Les lettres de MALRAUX, quelque chose sur POLIAKOFF que je lis à ma chère femme, l’interrompant de SIMENON et le conseil habituel à qui écrit ou veut être guidé en écrivant cf. Romain GARY, et que je prends pour moi [1], quoique ma question soit autre : je suis depuis longtemps maintenant soit en deçà soit au-delà de celle de l’audience et même de l’édition, elle est vraiment d’apprendre à écrire et à être attaché, fidèle à mon sujet, donc à savoir quel est ce sujet, le sujet… Mais la réponse hier soir était de regarder notre fille endormie, puis la respiration, le corps, la vie de ma femme. Ce matin, les nuages en fond de décor, donnant au paysage et au silence leur densité. – Prier… quand la lourdeur de ce que nous voyons, ressentons est une sorte de signe puissant d’existence de tout. [2] Cohésion, solidarité de tout, le créé et nous, mais pas seulement : nous et Dieu, surtout. Quand Dieu lui a tout soumis, il n’a rien exclu de cette soumission. Cependant en fait nous ne voyons pas encore que tout lui soit soumis… Car Jésus qui sanctifie, et les hommes qui sont sanctifiés, sont de la même race ; et pour cette raison, il n’a pas honte de les appeler ses frères… Les contemporains du Christ : tous s’interrogeaient : « Qu’est-ce que cela veut dire ? Voilà un enseignement nouveau, proclamé avec autorité ! Il commande même aux esprits mauvais, et ils lui obéissent. La clé de toute compréhension, de toute existence, de toute vie est vraiment cet homme, Dieu fait homme, le Christ Jésus.

midi

Sommet franco-arabe d’Abu Dhabi. Politiquement et militairement, diplomatiquement, nous avons admirablement joué, même si la délibération et les heures de décision ne sont pas encore connues. Les Nigerians, non suspects d’être nos coloniaux, arrivent la semaine prochaine. Nos blindés de l’opération Licorne sont maintenant à Bamako. Les Nations Unies et le Conseil de sécurité, particulièrement, ferment les yeux sur le dispositif actuel qui n’a rien de multilatéral ni de spécifiquement africain… Qui a eu l’idée du sommet avec les Etats du Golfe : Algérie et Maroc y participent-ils ? boucle-t-on ainsi toutes les voies de ravitaillement et d’évasion ? La suite va être bien plus difficile. La « police du désert » ne pourra être malienne qu’en apparence. Nous allons donc reprendre pied massivement. Deux mille cinq cent hommes d’ici la fin de la semaine, près de mille déjà. On va donc vers des coups d’Etat à Bamako, l'indépendance, etc… mais plus dangereusement encore le clivage Noirs-Blancs au Sahel et donc des résurgences dangereuses pour tout l’Azawad et l’hinterland mauritanien.

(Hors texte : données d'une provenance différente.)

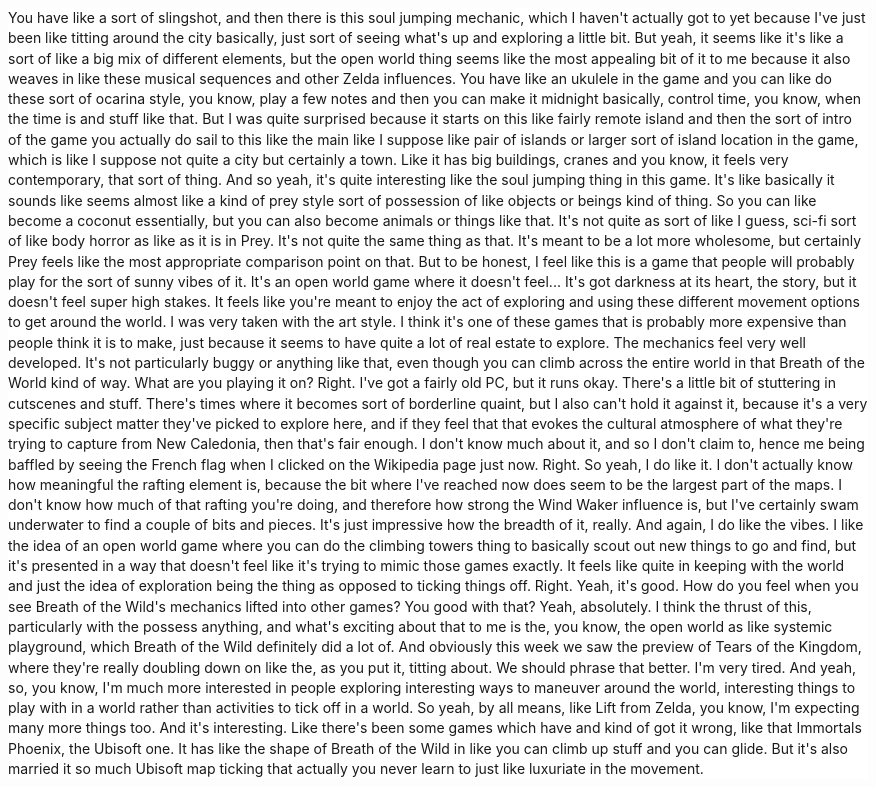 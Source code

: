You have like a sort of slingshot, and then there is this soul jumping mechanic, which I haven't actually got to yet because I've just been like titting around the city basically, just sort of seeing what's up and exploring a little bit. But yeah, it seems like it's like a sort of like a big mix of different elements, but the open world thing seems like the most appealing bit of it to me because it also weaves in like these musical sequences and other Zelda influences. You have like an ukulele in the game and you can like do these sort of ocarina style, you know, play a few notes and then you can make it midnight basically, control time, you know, when the time is and stuff like that.
But I was quite surprised because it starts on this like fairly remote island and then the sort of intro of the game you actually do sail to this like the main like I suppose like pair of islands or larger sort of island location in the game, which is like I suppose not quite a city but certainly a town. Like it has big buildings, cranes and you know, it feels very contemporary, that sort of thing. And so yeah, it's quite interesting like the soul jumping thing in this game.
It's like basically it sounds like seems almost like a kind of prey style sort of possession of like objects or beings kind of thing. So you can like become a coconut essentially, but you can also become animals or things like that. It's not quite as sort of like I guess, sci-fi sort of like body horror as like as it is in Prey.
It's not quite the same thing as that. It's meant to be a lot more wholesome, but certainly Prey feels like the most appropriate comparison point on that. But to be honest, I feel like this is a game that people will probably play for the sort of sunny vibes of it.
It's an open world game where it doesn't feel... It's got darkness at its heart, the story, but it doesn't feel super high stakes. It feels like you're meant to enjoy the act of exploring and using these different movement options to get around the world.
I was very taken with the art style. I think it's one of these games that is probably more expensive than people think it is to make, just because it seems to have quite a lot of real estate to explore. The mechanics feel very well developed.
It's not particularly buggy or anything like that, even though you can climb across the entire world in that Breath of the World kind of way.
What are you playing it on?
Right. I've got a fairly old PC, but it runs okay. There's a little bit of stuttering in cutscenes and stuff.
There's times where it becomes sort of borderline quaint, but I also can't hold it against it, because it's a very specific subject matter they've picked to explore here, and if they feel that that evokes the cultural atmosphere of what they're trying to capture from New Caledonia, then that's fair enough. I don't know much about it, and so I don't claim to, hence me being baffled by seeing the French flag when I clicked on the Wikipedia page just now.
Right.
So yeah, I do like it. I don't actually know how meaningful the rafting element is, because the bit where I've reached now does seem to be the largest part of the maps. I don't know how much of that rafting you're doing, and therefore how strong the Wind Waker influence is, but I've certainly swam underwater to find a couple of bits and pieces.
It's just impressive how the breadth of it, really. And again, I do like the vibes. I like the idea of an open world game where you can do the climbing towers thing to basically scout out new things to go and find, but it's presented in a way that doesn't feel like it's trying to mimic those games exactly.
It feels like quite in keeping with the world and just the idea of exploration being the thing as opposed to ticking things off.
Right.
Yeah, it's good. How do you feel when you see Breath of the Wild's mechanics lifted into other games? You good with that?
Yeah, absolutely. I think the thrust of this, particularly with the possess anything, and what's exciting about that to me is the, you know, the open world as like systemic playground, which Breath of the Wild definitely did a lot of. And obviously this week we saw the preview of Tears of the Kingdom, where they're really doubling down on like the, as you put it, titting about.
We should phrase that better. I'm very tired.
And yeah, so, you know, I'm much more interested in people exploring interesting ways to maneuver around the world, interesting things to play with in a world rather than activities to tick off in a world. So yeah, by all means, like Lift from Zelda, you know, I'm expecting many more things too. And it's interesting.
Like there's been some games which have and kind of got it wrong, like that Immortals Phoenix, the Ubisoft one. It has like the shape of Breath of the Wild in like you can climb up stuff and you can glide. But it's also married it so much Ubisoft map ticking that actually you never learn to just like luxuriate in the movement.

Hollande a la physionomie qu’il faut. Pas notre rerésentant permanent à New-York, jubilant de jouer un rôle (sa conférence de presse, hier).

après-midi

Conférence de presse en direct depuis Dubaï. Sans doute trop longue, et donnant trop de place au compte-rendu prometteur des conversations économiques et financières avec les principaux dirigeants émiratifs, risque couru d’un donnant-donnant. Il eût mieux valu s’en tenir à la seule intervention au Mali. L’exposé là-dessus a été fait avec conviction, sincérité et talent. Motivation : la France seule (au monde) en situation d'intervenir immédiatement, demande du président malien, légalité internationale, concours logistique de pays européens, contribution financière des émiratis, autorisations de survol par Algérie et Maroc et dénouement par la présence incessamment des contingents africains. Solitude donc très passagère. Pas de présence pérenne puisque nous n’avons agi que pour compte. Processus malien en stabilisation intérieure auquel nous allons certainement prêter la main : un régime, des élections, une stabilité, la reconstruction. Ce qui n’est accessoire ni en tableau stratégique régional, ni pour qui s’intéresse en particulier à ce pays – moi, entre autres – le président français a explicité la position mauritanienne (après un entretien particulier avec le général Mohamed Ould Abdel Aziz, cité fonctionnellement et non nominalement : fermeture de la frontière, prise de responsabilité si appelé par les Maliens.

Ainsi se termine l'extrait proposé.